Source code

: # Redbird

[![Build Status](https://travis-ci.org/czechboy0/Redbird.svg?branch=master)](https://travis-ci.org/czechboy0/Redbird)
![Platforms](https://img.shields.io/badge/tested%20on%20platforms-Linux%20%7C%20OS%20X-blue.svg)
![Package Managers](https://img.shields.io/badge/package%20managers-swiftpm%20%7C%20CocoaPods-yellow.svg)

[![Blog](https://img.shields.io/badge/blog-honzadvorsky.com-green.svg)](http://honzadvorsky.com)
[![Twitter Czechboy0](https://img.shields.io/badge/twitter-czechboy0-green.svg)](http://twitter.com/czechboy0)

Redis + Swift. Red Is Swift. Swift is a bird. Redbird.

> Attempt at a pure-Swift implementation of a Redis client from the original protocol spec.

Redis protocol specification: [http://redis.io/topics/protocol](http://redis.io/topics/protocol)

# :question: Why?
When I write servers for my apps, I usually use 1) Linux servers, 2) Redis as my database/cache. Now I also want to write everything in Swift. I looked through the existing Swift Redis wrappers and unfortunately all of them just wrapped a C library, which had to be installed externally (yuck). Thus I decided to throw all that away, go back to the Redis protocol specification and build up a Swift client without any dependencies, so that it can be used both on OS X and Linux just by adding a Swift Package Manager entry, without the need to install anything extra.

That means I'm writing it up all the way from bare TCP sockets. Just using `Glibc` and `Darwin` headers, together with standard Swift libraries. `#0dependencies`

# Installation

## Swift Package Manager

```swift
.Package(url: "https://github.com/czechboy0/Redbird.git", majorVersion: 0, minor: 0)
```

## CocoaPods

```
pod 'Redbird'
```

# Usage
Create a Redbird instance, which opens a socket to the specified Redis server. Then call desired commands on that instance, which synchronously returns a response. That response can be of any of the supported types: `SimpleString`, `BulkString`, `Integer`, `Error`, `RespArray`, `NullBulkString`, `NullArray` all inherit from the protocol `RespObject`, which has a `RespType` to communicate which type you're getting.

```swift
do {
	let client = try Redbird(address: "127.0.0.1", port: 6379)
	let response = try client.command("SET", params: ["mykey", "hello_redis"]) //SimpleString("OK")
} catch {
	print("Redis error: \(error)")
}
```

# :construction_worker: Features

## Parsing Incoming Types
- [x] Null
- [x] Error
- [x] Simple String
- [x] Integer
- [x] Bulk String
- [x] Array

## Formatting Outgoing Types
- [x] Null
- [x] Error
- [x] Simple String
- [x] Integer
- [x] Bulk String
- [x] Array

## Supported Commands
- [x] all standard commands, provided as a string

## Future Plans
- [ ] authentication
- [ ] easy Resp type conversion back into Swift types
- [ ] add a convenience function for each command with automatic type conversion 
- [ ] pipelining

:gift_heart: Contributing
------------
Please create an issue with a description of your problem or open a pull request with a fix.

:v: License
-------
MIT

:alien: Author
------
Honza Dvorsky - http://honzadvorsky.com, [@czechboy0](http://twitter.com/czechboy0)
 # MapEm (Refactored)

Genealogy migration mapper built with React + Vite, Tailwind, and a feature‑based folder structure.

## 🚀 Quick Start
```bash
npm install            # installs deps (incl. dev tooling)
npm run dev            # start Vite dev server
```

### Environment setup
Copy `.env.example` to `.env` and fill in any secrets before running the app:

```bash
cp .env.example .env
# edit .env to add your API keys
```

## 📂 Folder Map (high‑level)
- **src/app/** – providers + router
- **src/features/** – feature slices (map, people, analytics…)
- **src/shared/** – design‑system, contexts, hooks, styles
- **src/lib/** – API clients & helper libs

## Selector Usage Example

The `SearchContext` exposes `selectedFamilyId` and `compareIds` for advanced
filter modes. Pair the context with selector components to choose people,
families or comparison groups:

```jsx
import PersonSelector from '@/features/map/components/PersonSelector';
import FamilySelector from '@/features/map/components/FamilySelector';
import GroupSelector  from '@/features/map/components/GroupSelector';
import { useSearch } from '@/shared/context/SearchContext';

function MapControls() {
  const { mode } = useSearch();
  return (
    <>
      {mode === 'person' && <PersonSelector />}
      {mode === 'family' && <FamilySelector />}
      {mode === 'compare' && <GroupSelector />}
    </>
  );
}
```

○ ○ ○ ○ ○ ○ ○

▶ **Brief**:
Within these records, how many lines include the word "components"? The reply should be that number alone.

▶ **Expected answer**:
4